PROBLEM DETAILS: Report how many lines of the entries below contain the word "with", and nothing more.

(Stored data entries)
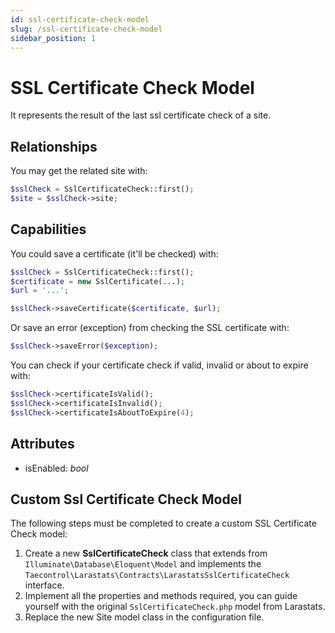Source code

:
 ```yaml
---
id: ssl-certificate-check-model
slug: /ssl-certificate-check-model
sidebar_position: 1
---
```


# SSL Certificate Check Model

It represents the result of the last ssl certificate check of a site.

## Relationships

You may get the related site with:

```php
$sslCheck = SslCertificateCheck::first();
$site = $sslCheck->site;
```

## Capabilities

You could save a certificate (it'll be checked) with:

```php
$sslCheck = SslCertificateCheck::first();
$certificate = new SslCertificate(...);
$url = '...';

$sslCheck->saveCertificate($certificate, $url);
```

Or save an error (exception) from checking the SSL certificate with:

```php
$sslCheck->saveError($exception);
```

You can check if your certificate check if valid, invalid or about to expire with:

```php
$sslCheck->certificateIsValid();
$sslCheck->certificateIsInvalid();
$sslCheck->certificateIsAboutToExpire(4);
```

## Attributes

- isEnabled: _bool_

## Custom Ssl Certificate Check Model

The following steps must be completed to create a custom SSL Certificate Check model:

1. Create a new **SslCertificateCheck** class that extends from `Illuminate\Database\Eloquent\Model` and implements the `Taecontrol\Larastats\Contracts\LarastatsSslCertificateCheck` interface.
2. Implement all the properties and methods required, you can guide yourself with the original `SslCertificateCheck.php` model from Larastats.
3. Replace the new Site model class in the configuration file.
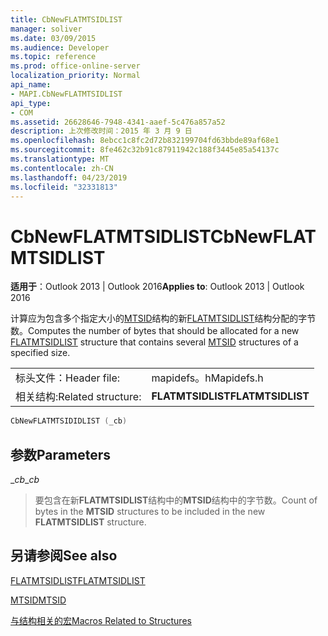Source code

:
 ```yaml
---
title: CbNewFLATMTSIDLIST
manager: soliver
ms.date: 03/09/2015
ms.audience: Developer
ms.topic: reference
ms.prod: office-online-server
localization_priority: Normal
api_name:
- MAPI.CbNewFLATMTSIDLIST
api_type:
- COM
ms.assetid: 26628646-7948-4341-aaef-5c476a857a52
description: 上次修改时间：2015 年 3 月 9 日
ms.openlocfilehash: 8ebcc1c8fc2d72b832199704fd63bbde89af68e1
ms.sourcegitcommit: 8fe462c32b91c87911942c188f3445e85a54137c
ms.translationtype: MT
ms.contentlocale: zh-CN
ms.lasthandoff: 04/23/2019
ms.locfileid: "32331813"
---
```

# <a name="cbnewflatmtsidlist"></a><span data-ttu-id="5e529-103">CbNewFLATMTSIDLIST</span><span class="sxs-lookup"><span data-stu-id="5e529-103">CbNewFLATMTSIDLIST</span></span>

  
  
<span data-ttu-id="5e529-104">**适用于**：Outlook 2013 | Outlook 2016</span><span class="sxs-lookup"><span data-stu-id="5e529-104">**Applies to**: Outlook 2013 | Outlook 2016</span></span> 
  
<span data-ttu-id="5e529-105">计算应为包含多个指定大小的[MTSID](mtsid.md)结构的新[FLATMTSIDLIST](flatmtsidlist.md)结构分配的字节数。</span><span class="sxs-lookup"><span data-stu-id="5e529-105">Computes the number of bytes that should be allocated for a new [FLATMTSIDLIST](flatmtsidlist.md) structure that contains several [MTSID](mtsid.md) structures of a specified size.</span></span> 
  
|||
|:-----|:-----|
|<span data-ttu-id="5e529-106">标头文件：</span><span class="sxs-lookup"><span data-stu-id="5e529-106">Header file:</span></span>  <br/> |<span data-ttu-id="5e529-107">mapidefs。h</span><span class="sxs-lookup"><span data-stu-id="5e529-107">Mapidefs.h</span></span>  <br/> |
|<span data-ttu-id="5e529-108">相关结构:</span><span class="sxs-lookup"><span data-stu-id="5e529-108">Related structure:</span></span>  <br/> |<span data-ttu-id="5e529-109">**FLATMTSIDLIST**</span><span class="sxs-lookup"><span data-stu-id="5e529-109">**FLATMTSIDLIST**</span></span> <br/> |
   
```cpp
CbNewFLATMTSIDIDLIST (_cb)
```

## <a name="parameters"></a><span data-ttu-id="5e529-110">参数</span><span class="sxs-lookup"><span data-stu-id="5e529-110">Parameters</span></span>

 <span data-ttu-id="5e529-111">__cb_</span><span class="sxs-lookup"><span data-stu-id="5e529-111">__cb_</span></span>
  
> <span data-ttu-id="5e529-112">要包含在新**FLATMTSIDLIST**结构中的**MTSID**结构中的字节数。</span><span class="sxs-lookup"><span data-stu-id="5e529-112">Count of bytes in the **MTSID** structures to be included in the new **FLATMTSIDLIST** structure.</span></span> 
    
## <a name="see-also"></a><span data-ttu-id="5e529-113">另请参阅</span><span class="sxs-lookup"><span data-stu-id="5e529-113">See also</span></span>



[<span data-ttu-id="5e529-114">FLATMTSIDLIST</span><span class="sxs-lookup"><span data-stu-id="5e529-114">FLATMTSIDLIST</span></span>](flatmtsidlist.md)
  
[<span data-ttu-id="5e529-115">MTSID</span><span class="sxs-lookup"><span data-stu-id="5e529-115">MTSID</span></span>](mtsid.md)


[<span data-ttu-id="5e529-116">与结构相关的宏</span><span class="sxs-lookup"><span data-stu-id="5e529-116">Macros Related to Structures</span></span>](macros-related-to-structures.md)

SOLUTION FOR THIS EXERCISE: 5